Consumers are likely to take advantage of aggressively-promoted new touch-screen mobile smartphones in the run-up to Christmas, analysts say.
If their predictions prove true, the mobile handset industry could end a year of falling sales. But as manufacturers gear up to service pent-up demand, they risk over-supplying the market. This could lead to price crashes later in 2010 as retailers try to move stock, Reuters reported.
Nokia, which has 37% of the market, said earlier that 2009 market volumes would fall 7% from 2008, but hoped for a bounce in the last quarter.

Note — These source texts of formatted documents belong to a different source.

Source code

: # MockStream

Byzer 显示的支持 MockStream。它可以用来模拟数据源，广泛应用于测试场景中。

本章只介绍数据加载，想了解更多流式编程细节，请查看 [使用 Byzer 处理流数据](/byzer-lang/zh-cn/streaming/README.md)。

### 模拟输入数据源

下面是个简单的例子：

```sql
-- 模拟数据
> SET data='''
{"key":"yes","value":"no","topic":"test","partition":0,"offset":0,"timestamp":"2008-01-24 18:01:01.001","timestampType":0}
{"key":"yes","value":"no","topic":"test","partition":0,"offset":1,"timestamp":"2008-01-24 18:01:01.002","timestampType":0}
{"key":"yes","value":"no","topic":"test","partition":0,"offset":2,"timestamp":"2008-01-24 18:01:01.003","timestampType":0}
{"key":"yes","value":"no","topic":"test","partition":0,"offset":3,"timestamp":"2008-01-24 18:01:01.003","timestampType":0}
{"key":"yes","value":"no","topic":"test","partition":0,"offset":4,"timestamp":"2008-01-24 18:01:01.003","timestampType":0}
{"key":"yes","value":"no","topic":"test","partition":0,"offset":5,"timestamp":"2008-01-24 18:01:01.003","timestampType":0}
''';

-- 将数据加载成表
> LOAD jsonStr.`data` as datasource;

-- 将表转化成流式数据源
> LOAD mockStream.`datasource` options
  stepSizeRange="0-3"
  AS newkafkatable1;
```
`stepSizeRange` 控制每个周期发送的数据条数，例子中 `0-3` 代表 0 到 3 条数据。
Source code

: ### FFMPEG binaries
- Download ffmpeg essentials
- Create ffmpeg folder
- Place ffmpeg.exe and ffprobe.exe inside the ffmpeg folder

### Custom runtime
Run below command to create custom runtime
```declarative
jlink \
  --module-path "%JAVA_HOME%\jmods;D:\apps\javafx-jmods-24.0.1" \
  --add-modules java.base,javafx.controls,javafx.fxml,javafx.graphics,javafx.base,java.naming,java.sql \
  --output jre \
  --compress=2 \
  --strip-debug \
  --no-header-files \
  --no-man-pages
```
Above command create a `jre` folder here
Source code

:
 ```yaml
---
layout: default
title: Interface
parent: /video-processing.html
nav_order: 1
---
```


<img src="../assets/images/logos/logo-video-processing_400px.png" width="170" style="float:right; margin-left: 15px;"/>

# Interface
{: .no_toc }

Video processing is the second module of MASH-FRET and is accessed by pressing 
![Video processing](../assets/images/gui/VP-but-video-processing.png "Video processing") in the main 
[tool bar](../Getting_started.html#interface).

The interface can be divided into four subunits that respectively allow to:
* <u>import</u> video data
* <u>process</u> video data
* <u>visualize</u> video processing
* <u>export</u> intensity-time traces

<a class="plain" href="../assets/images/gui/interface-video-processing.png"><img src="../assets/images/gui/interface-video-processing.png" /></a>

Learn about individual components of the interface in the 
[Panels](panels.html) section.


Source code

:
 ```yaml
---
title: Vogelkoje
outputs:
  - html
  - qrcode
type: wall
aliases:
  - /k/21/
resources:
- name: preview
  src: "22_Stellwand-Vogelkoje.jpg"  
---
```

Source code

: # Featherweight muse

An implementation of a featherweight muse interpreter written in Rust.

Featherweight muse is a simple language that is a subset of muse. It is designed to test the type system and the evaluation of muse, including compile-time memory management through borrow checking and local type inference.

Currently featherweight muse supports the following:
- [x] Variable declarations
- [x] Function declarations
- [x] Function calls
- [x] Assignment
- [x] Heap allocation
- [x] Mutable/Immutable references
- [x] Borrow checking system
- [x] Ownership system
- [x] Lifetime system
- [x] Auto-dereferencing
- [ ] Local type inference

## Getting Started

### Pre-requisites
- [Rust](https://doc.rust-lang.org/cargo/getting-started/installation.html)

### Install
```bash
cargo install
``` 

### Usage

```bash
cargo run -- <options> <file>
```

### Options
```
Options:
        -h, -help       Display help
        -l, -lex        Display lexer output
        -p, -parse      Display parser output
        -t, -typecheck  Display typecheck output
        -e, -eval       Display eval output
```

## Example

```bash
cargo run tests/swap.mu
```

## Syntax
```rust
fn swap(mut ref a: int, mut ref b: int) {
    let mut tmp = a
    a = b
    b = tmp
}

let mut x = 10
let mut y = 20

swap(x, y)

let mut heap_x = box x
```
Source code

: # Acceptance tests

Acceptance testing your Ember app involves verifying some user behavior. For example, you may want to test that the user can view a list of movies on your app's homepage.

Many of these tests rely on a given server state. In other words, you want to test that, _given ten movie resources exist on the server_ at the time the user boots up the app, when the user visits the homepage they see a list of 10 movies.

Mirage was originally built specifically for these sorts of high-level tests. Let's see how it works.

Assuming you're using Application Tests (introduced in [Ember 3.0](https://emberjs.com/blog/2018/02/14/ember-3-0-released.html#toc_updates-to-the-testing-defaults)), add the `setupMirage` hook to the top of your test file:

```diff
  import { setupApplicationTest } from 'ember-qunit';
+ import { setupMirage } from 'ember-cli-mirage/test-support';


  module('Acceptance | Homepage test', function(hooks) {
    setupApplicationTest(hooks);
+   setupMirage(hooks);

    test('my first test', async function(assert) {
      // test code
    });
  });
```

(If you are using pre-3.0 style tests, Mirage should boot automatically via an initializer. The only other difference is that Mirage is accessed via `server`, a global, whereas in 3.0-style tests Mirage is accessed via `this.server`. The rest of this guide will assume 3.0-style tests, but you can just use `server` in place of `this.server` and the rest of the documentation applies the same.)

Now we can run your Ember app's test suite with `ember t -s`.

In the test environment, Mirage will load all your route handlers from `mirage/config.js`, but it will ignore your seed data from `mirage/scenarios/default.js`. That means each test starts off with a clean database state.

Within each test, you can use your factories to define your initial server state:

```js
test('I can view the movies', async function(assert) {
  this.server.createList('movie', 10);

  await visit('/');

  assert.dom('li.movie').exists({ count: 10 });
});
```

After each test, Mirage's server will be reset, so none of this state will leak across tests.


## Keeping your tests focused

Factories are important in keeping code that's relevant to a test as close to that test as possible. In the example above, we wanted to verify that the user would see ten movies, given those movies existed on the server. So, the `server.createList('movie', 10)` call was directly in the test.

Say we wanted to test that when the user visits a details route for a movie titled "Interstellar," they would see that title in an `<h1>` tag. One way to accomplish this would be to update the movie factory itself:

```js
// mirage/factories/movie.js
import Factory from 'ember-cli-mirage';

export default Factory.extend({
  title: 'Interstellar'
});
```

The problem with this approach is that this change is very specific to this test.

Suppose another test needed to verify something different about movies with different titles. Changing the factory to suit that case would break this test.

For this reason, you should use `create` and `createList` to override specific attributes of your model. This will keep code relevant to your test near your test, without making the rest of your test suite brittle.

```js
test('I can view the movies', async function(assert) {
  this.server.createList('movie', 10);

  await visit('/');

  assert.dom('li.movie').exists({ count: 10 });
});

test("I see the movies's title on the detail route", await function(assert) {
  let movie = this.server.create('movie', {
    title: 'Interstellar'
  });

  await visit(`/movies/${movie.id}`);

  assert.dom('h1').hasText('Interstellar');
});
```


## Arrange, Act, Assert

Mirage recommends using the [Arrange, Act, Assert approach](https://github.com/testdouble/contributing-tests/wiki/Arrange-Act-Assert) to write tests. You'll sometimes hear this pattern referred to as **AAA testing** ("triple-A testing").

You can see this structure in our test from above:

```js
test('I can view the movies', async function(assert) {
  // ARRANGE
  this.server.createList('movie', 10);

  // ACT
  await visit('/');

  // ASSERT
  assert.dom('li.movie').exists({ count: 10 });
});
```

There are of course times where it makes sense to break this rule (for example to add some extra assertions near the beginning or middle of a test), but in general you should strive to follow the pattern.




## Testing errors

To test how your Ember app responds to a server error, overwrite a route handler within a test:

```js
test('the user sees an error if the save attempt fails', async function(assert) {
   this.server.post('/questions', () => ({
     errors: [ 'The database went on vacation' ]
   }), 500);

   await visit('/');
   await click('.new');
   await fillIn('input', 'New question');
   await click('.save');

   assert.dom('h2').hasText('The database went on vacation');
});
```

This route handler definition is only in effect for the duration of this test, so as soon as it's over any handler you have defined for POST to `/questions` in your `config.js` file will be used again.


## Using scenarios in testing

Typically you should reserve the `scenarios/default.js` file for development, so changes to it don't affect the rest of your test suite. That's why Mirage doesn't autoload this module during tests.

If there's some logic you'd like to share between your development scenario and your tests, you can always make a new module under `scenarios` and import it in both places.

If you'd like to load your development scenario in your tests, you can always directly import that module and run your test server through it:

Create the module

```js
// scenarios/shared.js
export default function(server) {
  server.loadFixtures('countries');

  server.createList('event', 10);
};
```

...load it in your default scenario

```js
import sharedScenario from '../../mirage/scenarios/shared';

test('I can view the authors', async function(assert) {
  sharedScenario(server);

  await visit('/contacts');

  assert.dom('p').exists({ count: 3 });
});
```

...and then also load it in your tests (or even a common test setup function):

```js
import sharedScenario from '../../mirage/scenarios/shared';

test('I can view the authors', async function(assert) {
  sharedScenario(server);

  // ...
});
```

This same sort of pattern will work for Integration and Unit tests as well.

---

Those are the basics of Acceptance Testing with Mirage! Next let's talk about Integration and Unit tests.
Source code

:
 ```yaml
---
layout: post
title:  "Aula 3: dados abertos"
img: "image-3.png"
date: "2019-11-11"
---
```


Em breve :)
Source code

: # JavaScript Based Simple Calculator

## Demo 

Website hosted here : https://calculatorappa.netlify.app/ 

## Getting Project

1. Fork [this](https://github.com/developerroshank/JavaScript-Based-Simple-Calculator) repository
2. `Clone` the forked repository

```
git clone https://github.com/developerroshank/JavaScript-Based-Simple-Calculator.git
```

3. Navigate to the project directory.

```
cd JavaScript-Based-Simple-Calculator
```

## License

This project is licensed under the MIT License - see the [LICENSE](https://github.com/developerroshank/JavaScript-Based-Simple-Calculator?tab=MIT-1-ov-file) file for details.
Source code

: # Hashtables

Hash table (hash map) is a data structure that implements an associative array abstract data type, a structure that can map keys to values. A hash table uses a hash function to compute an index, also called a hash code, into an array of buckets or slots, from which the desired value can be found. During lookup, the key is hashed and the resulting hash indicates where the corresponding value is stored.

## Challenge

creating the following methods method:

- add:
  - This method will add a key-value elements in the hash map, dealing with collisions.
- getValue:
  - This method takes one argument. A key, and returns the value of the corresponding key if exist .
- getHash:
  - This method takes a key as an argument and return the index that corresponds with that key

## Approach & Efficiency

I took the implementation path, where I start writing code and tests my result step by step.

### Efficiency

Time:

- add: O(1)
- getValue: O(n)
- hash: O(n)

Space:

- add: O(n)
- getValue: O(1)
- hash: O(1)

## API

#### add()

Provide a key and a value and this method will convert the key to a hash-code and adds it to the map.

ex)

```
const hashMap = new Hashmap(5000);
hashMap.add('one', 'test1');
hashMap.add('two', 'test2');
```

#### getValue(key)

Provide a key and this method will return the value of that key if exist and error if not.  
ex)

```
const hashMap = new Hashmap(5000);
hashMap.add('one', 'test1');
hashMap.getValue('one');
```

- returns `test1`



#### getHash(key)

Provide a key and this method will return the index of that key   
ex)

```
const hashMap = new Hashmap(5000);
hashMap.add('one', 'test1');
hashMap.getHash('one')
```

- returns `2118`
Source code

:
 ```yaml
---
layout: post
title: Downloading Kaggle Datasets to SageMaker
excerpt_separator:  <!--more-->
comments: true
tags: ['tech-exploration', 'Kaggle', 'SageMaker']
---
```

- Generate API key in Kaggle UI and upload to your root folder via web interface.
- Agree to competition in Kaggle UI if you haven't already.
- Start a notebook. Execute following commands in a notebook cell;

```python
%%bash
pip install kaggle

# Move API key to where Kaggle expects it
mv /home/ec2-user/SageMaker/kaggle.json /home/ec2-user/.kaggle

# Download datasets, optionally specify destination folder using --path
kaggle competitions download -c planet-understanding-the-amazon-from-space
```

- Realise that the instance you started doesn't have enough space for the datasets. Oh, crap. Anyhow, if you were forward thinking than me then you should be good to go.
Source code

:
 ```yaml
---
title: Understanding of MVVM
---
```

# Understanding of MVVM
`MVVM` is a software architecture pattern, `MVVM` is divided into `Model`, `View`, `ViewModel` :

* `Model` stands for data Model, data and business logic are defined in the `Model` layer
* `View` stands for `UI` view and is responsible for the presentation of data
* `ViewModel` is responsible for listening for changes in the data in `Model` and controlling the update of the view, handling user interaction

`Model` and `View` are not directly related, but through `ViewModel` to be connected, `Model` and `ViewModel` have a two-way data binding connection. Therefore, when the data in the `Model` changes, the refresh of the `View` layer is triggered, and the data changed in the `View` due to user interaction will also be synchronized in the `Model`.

Strategy Analytics analyst Neil Mawston said the global handset market was getting very crowded and that oversupply and price cutting were "inevitable" in 2010. The firm said 3Q phone sales had slipped 4% year-on-year to 291 million. Research firm IDC said the drop was deeper - to 6% or 287 million phones.
Price cuts to clear old stocks had pricked up demand, but there was evidence of aggressive promotion of new units, especially in the UK, as Christmas drew near, they said.
MKM Partners' analyst Tero Kuittinen said the industry was getting oversupplied as it came out of the recession. "The danger here is that the cut-throat competition is going to blight the industry recovery," he said.
The most aggressive have been the Korean firms Samsung Electronics and LG Electronics, whose sales rose 16% and 37% respectively to record market shares. Samsung is now second to Nokia with 21% of the global market.
Despite the surrounding hype and record sales, Apple's market share was 2.5%, but still a record for Apple, Strategy Analytics said.